— Exercise brief —
A verbatim copy of all the data is required; the pictures should not appear in it.

--- Provided entries ---

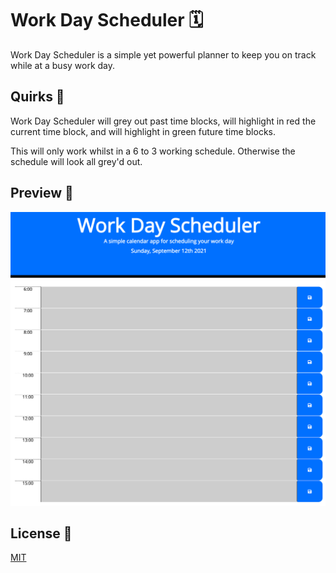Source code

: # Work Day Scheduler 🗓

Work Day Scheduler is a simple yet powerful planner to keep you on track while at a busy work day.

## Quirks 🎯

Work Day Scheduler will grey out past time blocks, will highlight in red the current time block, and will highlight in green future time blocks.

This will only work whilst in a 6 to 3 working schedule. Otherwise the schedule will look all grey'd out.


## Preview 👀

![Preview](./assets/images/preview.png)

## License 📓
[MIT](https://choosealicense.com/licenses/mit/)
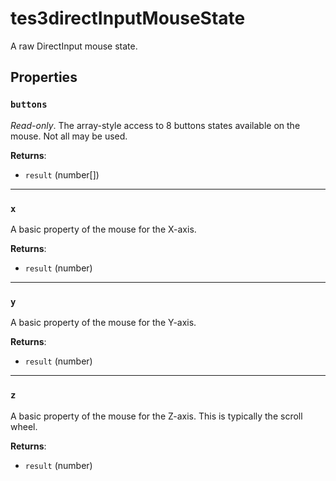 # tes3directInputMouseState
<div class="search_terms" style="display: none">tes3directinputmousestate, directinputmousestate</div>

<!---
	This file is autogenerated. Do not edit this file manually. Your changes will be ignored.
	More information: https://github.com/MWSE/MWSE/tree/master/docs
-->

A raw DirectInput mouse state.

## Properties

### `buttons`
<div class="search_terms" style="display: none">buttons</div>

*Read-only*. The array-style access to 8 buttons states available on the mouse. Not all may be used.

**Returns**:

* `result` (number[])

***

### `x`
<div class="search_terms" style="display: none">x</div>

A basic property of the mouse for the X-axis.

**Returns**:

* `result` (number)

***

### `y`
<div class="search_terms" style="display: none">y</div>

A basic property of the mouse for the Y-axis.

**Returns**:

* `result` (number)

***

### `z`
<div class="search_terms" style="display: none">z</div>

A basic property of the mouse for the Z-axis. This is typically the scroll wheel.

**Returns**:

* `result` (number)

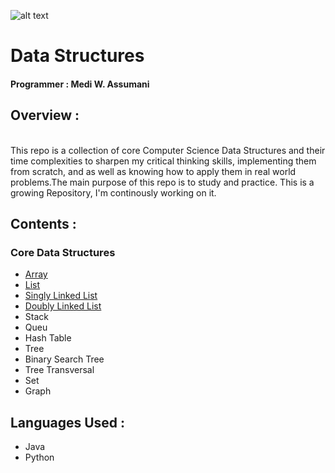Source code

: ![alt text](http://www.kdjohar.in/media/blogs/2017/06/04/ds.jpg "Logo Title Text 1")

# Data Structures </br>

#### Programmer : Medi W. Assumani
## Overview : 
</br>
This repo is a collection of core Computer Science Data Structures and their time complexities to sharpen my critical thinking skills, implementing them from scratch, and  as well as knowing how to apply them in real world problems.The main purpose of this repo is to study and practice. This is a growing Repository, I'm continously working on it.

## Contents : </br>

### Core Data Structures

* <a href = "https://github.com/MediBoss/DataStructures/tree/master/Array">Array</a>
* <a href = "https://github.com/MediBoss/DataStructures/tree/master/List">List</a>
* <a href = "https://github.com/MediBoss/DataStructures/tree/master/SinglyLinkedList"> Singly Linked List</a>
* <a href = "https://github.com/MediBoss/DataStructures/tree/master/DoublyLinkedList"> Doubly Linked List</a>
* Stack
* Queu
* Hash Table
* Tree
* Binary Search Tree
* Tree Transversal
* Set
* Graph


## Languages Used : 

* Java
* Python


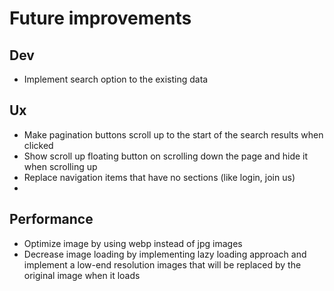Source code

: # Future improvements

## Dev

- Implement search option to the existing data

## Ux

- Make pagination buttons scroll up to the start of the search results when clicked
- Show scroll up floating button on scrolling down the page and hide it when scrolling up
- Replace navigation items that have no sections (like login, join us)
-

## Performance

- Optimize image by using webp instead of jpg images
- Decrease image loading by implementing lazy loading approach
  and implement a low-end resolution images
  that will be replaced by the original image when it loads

---

— Answer for the task —
Source code

: # Work Day Scheduler 🗓

Work Day Scheduler is a simple yet powerful planner to keep you on track while at a busy work day.

## Quirks 🎯

Work Day Scheduler will grey out past time blocks, will highlight in red the current time block, and will highlight in green future time blocks.

This will only work whilst in a 6 to 3 working schedule. Otherwise the schedule will look all grey'd out.


## Preview 👀

![Preview](./assets/images/preview.png)

## License 📓
[MIT](https://choosealicense.com/licenses/mit/)
 # tes3directInputMouseState
<div class="search_terms" style="display: none">tes3directinputmousestate, directinputmousestate</div>

<!---
	This file is autogenerated. Do not edit this file manually. Your changes will be ignored.
	More information: https://github.com/MWSE/MWSE/tree/master/docs
-->

A raw DirectInput mouse state.

## Properties

### `buttons`
<div class="search_terms" style="display: none">buttons</div>

*Read-only*. The array-style access to 8 buttons states available on the mouse. Not all may be used.

**Returns**:

* `result` (number[])

***

### `x`
<div class="search_terms" style="display: none">x</div>

A basic property of the mouse for the X-axis.

**Returns**:

* `result` (number)

***

### `y`
<div class="search_terms" style="display: none">y</div>

A basic property of the mouse for the Y-axis.

**Returns**:

* `result` (number)

***

### `z`
<div class="search_terms" style="display: none">z</div>

A basic property of the mouse for the Z-axis. This is typically the scroll wheel.

**Returns**:

* `result` (number)

Source code

: ![alt text](http://www.kdjohar.in/media/blogs/2017/06/04/ds.jpg "Logo Title Text 1")

# Data Structures </br>

#### Programmer : Medi W. Assumani
## Overview : 
</br>
This repo is a collection of core Computer Science Data Structures and their time complexities to sharpen my critical thinking skills, implementing them from scratch, and  as well as knowing how to apply them in real world problems.The main purpose of this repo is to study and practice. This is a growing Repository, I'm continously working on it.

## Contents : </br>

### Core Data Structures

* <a href = "https://github.com/MediBoss/DataStructures/tree/master/Array">Array</a>
* <a href = "https://github.com/MediBoss/DataStructures/tree/master/List">List</a>
* <a href = "https://github.com/MediBoss/DataStructures/tree/master/SinglyLinkedList"> Singly Linked List</a>
* <a href = "https://github.com/MediBoss/DataStructures/tree/master/DoublyLinkedList"> Doubly Linked List</a>
* Stack
* Queu
* Hash Table
* Tree
* Binary Search Tree
* Tree Transversal
* Set
* Graph


## Languages Used : 

* Java
* Python


Source code

: # Future improvements

## Dev

- Implement search option to the existing data

## Ux

- Make pagination buttons scroll up to the start of the search results when clicked
- Show scroll up floating button on scrolling down the page and hide it when scrolling up
- Replace navigation items that have no sections (like login, join us)
-

## Performance

- Optimize image by using webp instead of jpg images
- Decrease image loading by implementing lazy loading approach
  and implement a low-end resolution images
  that will be replaced by the original image when it loads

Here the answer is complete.